DATASET Block Start
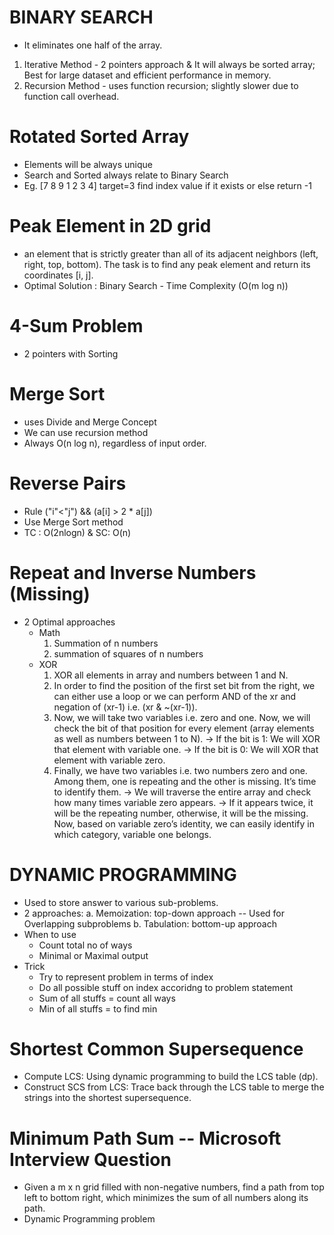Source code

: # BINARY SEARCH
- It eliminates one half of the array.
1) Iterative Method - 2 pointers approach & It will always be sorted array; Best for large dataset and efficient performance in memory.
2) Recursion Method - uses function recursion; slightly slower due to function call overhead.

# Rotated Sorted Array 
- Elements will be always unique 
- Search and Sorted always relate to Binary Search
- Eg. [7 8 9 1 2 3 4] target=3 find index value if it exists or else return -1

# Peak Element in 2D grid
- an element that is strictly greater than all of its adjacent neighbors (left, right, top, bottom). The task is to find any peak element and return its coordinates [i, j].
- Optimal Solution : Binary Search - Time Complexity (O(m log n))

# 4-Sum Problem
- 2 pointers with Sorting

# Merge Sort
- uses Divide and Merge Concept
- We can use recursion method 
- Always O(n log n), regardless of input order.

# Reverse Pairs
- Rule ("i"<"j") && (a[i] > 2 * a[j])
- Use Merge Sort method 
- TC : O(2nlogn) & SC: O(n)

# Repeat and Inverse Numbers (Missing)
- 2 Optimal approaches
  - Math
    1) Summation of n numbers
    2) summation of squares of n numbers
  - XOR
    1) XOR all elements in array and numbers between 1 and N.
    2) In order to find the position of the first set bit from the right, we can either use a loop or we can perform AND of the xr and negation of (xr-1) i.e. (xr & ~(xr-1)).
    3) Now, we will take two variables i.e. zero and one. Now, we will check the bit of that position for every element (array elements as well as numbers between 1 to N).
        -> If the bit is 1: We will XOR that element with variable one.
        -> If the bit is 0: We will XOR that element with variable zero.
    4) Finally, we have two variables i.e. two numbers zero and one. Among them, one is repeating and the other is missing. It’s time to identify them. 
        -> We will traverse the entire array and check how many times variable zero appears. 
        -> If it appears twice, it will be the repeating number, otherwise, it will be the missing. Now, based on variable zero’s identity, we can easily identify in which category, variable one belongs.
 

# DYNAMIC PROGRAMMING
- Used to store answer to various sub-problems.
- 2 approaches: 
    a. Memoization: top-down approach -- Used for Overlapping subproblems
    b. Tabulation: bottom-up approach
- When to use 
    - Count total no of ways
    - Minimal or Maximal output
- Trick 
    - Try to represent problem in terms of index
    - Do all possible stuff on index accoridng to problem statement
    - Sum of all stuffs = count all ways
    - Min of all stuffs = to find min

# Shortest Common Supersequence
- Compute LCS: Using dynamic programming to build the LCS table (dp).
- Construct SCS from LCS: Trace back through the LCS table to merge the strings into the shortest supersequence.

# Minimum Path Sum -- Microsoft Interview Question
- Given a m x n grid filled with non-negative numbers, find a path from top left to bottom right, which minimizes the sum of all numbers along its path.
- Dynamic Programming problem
DATASET Block End
## TASK GOAL
Starting at the line that has "(a[i] > 2 * a[j])" and ending at the line that has "2) In order", please write out the lines above exactly, leaving out all others.

## EXPECTED ANSWER
- Rule ("i"<"j") && (a[i] > 2 * a[j])
- Use Merge Sort method 
- TC : O(2nlogn) & SC: O(n)

# Repeat and Inverse Numbers (Missing)
- 2 Optimal approaches
  - Math
    1) Summation of n numbers
    2) summation of squares of n numbers
  - XOR
    1) XOR all elements in array and numbers between 1 and N.
    2) In order to find the position of the first set bit from the right, we can either use a loop or we can perform AND of the xr and negation of (xr-1) i.e. (xr & ~(xr-1)).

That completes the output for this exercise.